Their task as members of the Neutral Nations Supervisory Commission is to ensure the observance of the armistice that halted the three-year Korean War 60 years ago today.

As part of their mission, the two European contingents take part in a symbolic ritual every Tuesday in the so-called ceasefire village of Panmunjom.

Five members each of the Swiss and Swedish forces meet for routine discussions. Afterward, a representative puts the minutes of the meeting, addressed to the Korean People’s Army, into a letter box concealed behind a door.

This mail remains uncollected. The bizarre procedure is maintained as a gesture to communicate with the North.

“The post has not been collected since 1995,” Gerber told a group of German visitors to the deserted village. “The North Koreans regard us as a ghost organisation.”

The international troops persist in the exercise to try to show the North Koreans that they take their monitoring duties seriously on the southern side of the border.

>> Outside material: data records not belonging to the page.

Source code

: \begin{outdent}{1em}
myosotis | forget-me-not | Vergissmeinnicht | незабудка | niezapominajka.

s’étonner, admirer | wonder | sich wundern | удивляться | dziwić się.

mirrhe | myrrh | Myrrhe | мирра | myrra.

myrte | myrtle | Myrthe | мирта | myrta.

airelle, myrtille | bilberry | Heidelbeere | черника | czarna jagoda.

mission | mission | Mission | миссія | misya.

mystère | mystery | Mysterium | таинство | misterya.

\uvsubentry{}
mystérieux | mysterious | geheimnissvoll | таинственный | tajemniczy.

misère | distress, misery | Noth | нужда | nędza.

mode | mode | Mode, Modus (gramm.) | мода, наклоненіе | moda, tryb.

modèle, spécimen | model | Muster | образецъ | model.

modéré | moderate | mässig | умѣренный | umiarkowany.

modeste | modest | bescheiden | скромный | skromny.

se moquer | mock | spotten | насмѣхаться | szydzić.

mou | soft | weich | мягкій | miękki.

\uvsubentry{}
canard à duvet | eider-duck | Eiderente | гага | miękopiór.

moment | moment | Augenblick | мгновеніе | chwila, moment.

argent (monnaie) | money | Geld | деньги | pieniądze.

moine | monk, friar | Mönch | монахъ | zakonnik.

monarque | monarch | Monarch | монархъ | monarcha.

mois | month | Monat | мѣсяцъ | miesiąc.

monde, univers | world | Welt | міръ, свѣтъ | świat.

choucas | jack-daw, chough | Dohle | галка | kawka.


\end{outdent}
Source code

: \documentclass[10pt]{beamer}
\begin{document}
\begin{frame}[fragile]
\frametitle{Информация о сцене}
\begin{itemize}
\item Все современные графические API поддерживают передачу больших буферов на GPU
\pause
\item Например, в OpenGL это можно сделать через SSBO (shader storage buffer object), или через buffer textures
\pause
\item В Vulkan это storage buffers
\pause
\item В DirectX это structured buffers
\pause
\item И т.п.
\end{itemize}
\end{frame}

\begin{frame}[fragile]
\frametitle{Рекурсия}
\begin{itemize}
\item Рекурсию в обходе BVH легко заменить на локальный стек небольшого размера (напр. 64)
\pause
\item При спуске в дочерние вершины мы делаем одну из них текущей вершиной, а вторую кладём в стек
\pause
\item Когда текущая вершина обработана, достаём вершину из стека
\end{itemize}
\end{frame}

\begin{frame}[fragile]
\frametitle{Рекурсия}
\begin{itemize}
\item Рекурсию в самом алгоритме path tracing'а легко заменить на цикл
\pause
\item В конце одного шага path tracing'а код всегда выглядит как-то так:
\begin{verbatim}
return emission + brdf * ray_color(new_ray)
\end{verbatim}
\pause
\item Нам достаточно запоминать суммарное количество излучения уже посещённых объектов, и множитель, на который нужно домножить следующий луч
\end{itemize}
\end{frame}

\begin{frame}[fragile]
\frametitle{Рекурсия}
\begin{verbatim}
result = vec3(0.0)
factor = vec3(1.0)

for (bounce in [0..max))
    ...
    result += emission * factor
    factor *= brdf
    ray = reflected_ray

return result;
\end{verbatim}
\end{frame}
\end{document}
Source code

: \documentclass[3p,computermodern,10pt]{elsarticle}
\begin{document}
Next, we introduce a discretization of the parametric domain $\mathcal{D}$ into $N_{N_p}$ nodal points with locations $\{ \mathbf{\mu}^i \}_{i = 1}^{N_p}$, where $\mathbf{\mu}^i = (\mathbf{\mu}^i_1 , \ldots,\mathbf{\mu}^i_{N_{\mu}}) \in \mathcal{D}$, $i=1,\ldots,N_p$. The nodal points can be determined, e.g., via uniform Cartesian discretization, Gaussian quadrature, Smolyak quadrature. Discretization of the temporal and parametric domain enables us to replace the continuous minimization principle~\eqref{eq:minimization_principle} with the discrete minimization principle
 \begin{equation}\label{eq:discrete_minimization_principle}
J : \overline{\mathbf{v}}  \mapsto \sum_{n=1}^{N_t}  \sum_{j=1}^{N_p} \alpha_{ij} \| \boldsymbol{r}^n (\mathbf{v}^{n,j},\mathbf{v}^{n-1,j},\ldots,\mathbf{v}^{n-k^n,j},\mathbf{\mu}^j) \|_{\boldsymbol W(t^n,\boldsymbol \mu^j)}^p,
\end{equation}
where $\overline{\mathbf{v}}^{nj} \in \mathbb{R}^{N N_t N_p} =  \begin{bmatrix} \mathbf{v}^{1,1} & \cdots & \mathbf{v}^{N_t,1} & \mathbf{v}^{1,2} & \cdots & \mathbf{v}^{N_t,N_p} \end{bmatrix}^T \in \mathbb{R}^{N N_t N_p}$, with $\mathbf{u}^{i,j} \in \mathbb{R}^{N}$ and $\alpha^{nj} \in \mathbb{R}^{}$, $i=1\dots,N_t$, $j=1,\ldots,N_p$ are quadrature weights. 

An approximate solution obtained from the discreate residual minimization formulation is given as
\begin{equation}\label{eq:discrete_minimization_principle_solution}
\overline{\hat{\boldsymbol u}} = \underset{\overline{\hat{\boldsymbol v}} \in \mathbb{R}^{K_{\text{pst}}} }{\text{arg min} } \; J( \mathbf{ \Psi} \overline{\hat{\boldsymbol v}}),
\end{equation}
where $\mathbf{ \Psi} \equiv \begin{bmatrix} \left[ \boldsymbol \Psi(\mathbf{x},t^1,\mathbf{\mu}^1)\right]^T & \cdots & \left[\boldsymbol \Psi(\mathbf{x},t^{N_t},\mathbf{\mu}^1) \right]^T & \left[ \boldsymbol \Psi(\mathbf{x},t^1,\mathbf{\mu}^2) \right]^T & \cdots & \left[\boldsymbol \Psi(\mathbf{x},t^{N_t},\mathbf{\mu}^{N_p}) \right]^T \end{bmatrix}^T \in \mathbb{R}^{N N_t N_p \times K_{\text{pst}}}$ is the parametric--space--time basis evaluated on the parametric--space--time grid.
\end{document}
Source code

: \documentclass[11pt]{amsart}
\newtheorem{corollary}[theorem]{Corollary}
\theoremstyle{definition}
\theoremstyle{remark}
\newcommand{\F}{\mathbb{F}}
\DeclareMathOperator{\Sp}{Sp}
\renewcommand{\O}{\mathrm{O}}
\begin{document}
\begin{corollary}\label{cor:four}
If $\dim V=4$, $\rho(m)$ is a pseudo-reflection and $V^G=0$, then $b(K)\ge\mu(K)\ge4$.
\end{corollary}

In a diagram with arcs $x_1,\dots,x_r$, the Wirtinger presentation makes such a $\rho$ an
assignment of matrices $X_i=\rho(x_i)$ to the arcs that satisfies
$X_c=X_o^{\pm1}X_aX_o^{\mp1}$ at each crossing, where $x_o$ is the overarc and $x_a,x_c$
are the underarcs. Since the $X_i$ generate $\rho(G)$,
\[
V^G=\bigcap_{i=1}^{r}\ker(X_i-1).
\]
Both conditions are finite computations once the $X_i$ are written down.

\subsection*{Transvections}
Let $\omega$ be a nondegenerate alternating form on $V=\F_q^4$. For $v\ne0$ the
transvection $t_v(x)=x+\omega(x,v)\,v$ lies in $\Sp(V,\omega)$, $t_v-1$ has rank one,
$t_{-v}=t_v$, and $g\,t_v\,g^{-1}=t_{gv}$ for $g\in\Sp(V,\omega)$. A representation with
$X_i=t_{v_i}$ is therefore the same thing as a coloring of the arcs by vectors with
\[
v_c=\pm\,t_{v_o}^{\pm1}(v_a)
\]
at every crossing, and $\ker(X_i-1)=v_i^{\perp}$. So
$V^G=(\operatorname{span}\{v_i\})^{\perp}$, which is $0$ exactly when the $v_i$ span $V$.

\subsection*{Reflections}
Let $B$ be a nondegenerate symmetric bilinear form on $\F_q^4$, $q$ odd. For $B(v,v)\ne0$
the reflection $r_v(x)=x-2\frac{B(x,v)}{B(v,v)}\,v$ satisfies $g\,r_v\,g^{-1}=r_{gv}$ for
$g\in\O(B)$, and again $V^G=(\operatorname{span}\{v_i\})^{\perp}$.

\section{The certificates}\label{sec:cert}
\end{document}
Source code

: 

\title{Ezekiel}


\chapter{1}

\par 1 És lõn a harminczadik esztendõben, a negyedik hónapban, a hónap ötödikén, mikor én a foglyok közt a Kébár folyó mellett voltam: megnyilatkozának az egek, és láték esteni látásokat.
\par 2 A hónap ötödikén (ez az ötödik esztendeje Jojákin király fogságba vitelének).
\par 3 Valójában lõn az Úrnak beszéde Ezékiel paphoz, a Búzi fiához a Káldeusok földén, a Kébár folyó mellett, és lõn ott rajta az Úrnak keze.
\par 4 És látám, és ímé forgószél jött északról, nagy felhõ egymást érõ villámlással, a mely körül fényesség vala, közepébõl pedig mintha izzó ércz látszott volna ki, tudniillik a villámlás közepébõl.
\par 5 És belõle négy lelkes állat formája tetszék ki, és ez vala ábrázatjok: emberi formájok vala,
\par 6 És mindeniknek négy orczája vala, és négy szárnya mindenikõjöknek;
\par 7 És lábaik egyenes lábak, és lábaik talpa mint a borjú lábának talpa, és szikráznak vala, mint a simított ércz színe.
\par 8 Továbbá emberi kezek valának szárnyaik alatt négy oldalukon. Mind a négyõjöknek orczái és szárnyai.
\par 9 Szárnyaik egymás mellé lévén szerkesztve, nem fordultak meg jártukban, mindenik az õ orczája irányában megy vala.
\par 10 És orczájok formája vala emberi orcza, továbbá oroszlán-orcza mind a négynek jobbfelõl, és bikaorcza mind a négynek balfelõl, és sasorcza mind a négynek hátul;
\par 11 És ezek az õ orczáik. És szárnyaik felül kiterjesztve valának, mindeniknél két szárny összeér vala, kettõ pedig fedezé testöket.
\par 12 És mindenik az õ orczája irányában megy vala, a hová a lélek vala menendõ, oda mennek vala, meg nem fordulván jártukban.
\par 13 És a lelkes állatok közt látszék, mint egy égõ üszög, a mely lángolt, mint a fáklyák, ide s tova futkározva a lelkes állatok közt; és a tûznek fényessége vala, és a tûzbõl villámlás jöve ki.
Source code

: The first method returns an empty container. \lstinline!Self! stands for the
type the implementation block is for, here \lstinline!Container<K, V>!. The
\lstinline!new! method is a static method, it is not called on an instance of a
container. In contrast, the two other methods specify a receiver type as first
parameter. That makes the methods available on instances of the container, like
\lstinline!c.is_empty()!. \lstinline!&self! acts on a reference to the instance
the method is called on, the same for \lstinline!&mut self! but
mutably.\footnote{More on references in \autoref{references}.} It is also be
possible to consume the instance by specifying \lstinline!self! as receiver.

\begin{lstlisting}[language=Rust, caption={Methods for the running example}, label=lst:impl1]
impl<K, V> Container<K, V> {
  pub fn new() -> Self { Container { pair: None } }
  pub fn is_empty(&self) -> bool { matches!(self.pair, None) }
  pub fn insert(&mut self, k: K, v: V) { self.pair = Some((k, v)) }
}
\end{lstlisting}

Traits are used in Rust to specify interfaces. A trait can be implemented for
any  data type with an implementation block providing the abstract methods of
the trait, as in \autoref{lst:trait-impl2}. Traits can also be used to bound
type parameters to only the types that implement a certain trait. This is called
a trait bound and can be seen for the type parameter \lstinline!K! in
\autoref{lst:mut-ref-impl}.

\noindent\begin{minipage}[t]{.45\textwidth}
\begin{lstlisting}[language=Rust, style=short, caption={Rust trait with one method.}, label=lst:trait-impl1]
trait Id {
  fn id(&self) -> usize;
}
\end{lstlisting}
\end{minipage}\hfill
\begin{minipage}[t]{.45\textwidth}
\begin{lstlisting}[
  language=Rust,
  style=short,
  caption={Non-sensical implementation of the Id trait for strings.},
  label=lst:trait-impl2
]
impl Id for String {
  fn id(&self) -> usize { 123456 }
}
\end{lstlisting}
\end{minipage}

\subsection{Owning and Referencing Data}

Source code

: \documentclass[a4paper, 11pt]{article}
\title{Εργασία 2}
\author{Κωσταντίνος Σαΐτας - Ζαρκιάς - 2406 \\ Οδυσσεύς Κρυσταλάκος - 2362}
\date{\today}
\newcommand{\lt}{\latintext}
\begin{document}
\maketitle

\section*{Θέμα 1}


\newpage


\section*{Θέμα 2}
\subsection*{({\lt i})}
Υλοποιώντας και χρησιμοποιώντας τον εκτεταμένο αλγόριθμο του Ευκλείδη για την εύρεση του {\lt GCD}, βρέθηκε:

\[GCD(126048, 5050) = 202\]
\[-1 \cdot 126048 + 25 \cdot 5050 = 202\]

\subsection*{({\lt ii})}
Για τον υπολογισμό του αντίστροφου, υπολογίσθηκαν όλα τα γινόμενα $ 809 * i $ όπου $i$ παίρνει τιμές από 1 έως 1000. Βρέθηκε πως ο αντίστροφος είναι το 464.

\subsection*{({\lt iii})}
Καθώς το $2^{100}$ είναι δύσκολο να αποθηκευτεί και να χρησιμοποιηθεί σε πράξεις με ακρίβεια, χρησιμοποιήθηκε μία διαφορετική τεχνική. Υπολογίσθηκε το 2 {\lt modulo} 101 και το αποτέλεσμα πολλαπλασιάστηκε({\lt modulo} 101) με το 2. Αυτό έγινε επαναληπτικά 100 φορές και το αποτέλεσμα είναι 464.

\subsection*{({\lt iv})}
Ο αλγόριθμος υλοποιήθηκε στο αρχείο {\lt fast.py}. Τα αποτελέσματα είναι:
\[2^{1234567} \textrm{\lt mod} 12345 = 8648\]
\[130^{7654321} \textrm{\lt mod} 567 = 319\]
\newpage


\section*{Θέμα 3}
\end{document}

But it also demonstrates the unstable situation on the Korean peninsula is far from stable. The two Koreas remain technically at war, as no peace agreement has been signed.

More than 1mn troops from both sides face off across the 38th parallel, separated by a buffer zone just 4km wide.

South Korea has long accused the North of undermining the truce. The aim of the communist government in Pyongyang is to replace the document with a peace treaty with the US.

Pyongyang believes an agreement of that kind would render the US military presence in South Korea redundant.

But Washington and Seoul demand concrete steps from the North on dismantling its nuclear programme before there can be any progress towards a peace settlement.

More six decades ago, only large scale intervention by UN troops was able to stem an unexpected invasion by North Korean forces in June 1950.

Armistice talks dragged on for almost two years, and the continuing fragility of the agreement has been demonstrated by the many border incidents since.

In March, Pyongyang announced it was withdrawing from the agreement, although it was not the first time it had done so. The ongoing tension over the North Korean nuclear programme worsened after its third test in February.

Pyongyang has since sent signals that it wants to reduce tensions on the peninsula.

This year, South Korea is marking the anniversary of the signing for the first time with a national memorial ceremony.

The Ministry of Patriots and Veterans Affairs said the intention was to show gratitude and to confirm friendships. It may also be the last chance for some South Korean veterans of the conflict to participate in such a ceremony. The average age of some 200,000 veterans in the South is 82, according to Veterans Affairs chief Park Jong Wang.